Republican Representative Byron Donalds—the far right’s momentary preferred House speaker choice and onetime candidate for GOP conference chair—believes discussing gun control after yet another mass shooting is getting too “into emotion.”
Donalds made the claim after a school shooting in Nashville, Tennessee, in which three children and three adults were senselessly killed.
“Let’s not get into emotion, because emotion feels good, but emotion doesn’t solve problems,” Donalds told CNN’s Manu Raju.
Volumes could be written about an elected member of Congress chiding people for getting too emotional about six people being shot to death at a school (and the deep impacts that will last for the school, community, and victims’ families and friends).
“People are allowed to possess firearms. Need is in the eye of the beholder,” Donalds said. “I don’t question why you need a blue suit, but you got one.

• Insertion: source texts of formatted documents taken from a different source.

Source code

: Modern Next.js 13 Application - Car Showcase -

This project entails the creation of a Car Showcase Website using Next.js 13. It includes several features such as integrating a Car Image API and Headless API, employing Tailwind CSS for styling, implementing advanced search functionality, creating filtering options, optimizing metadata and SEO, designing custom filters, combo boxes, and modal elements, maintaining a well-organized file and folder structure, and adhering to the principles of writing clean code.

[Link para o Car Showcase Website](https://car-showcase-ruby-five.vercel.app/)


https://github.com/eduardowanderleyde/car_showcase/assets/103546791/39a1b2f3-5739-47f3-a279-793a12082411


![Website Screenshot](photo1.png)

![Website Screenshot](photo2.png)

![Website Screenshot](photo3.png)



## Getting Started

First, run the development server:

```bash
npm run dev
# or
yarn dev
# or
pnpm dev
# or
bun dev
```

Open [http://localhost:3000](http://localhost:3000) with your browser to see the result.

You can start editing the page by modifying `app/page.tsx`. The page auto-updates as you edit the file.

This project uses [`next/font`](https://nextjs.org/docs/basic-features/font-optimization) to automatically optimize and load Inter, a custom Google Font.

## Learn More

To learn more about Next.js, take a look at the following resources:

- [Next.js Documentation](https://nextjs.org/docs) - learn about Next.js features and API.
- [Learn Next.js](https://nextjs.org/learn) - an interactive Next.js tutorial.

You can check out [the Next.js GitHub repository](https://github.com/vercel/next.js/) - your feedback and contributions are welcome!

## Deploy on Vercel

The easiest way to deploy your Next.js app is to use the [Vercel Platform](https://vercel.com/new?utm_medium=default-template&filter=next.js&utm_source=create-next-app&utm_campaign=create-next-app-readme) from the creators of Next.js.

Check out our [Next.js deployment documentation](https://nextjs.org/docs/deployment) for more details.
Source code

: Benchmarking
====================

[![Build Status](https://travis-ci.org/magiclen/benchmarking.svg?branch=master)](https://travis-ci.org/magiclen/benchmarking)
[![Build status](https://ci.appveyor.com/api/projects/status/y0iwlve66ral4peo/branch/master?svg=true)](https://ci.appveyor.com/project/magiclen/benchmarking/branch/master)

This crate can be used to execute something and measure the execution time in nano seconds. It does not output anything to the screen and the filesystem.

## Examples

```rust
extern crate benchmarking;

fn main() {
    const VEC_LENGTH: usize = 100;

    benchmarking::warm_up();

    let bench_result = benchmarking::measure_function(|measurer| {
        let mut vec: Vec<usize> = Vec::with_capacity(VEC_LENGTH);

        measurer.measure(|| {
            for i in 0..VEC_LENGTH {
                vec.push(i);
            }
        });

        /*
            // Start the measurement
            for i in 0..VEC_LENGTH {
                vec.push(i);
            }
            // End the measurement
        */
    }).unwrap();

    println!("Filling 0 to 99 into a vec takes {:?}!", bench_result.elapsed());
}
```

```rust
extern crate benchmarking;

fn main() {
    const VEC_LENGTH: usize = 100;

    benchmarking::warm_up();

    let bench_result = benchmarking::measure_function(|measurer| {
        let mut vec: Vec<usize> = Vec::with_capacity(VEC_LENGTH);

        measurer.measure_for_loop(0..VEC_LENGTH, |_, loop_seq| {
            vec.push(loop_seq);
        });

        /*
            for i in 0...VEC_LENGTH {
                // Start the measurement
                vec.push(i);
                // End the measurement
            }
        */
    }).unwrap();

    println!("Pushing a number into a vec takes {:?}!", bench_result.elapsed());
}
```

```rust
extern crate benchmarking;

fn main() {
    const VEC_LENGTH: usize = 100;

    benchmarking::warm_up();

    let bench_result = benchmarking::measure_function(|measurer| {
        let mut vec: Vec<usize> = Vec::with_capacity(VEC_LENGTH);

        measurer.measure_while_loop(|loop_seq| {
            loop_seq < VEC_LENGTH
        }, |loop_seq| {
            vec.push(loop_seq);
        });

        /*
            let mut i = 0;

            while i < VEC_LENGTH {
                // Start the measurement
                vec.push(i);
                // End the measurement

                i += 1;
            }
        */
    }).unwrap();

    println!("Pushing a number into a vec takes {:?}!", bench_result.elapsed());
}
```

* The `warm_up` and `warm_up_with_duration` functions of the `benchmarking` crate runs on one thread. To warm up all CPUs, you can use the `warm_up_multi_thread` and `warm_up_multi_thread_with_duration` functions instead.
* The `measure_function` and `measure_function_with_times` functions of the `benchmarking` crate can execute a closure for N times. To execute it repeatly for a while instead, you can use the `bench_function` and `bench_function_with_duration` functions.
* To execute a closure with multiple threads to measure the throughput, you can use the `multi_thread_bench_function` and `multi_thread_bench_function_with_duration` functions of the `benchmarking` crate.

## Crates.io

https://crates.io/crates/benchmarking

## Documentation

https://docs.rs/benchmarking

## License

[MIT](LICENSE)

And I know we’re talking about something very, very different, but the Second Amendment allows American citizens to possess firearms,” Donalds continued, advancing the ludicrous analogy anyway.

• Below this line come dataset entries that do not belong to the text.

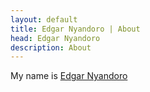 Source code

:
 ```yaml
---
layout: default
title: Edgar Nyandoro | About
head: Edgar Nyandoro
description: About
---
```


<p>
    My name is <u>Edgar Nyandoro</u>
</p>
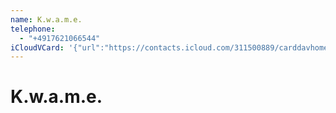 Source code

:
 ```yaml
---
name: K.w.a.m.e.
telephone:
  - "+4917621066544"
iCloudVCard: '{"url":"https://contacts.icloud.com/311500889/carddavhome/card/17B4B958-F63A-4E3C-B17C-BFBC94E1524A.vcf","etag":"\"m2iw0ss9\"","data":"BEGIN:VCARD\r\nVERSION:3.0\r\nFN:\r\nN:;K.w.a.m.e.;;;\r\nUID:3BD10F96-2EB3-45FA-80C2-41F079B48A89\r\nPRODID:-//Apple Inc.//iOS 18.0.1//EN\r\nREV:2025-04-03T22:03:18Z\r\nORG:;\r\nTEL:+4917621066544\r\nEND:VCARD"}'
---
```

# K.w.a.m.e. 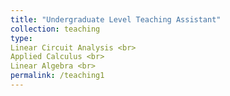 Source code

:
 ```yaml
---
title: "Undergraduate Level Teaching Assistant"
collection: teaching
type:  
Linear Circuit Analysis <br>
Applied Calculus <br>
Linear Algebra <br>
permalink: /teaching1
---
```

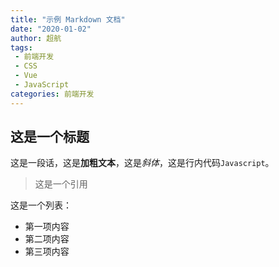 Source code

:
 ```yaml
---
title: "示例 Markdown 文档"
date: "2020-01-02"
author: 超航
tags:
 - 前端开发
 - CSS
 - Vue
 - JavaScript
categories: 前端开发
---
```


## 这是一个标题
这是一段话，这是**加粗文本**，这是*斜体*，这是行内代码`Javascript`。

> 这是一个引用

这是一个列表：
* 第一项内容
* 第二项内容
* 第三项内容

Note, of course, on the basic level of what one chooses to wear, nudity and public decency laws still place reasonable regulations on how people dress in public. Even in Donalds’s wild analogy, the logic doesn’t hold; and if you were to take into account the levels of scale between apparel choice and possession of machines meant for killing, one would imagine that proportional regulation would severely limit firearm use.
Raju picked up on Donalds’s curious logic, asking the Republican why he wouldn’t support at least limiting access to weapons like the AR-15.
“If you’re gonna talk about the AR-15, you’re talking politics now,” Donalds responded.
It is unclear where the line between “political” and “not political” is in Donalds’s head. Moreover, it’s simply bizarre to make the distinction at all—everything a politician does is definitionally political. Donalds choosing to have no answer about how to stop kids from being shot in schools is just as “political” as him having even the ounce of integrity needed to admit there’s a problem at all.
This leads to the most fundamental point: that politics itself is in fact a good thing. Politics is the exercise of channeling popular will and enacting policy with respect to it. The reason that conservatives so often decry “politics” as a bad thing is because they do not operate in accordance with the democratic will. From seeking to overturn an election in which their preferred candidate lost by seven million popular votes—an effort Donalds was involved in, by the way—to not enacting gun laws supported by upward of 80 percent of Americans, Republicans are not shy about their disdain for doing anything that most people in this country want to happen.
In any other job, such behavior would get you fired; it’s beyond time the same standard is applied here.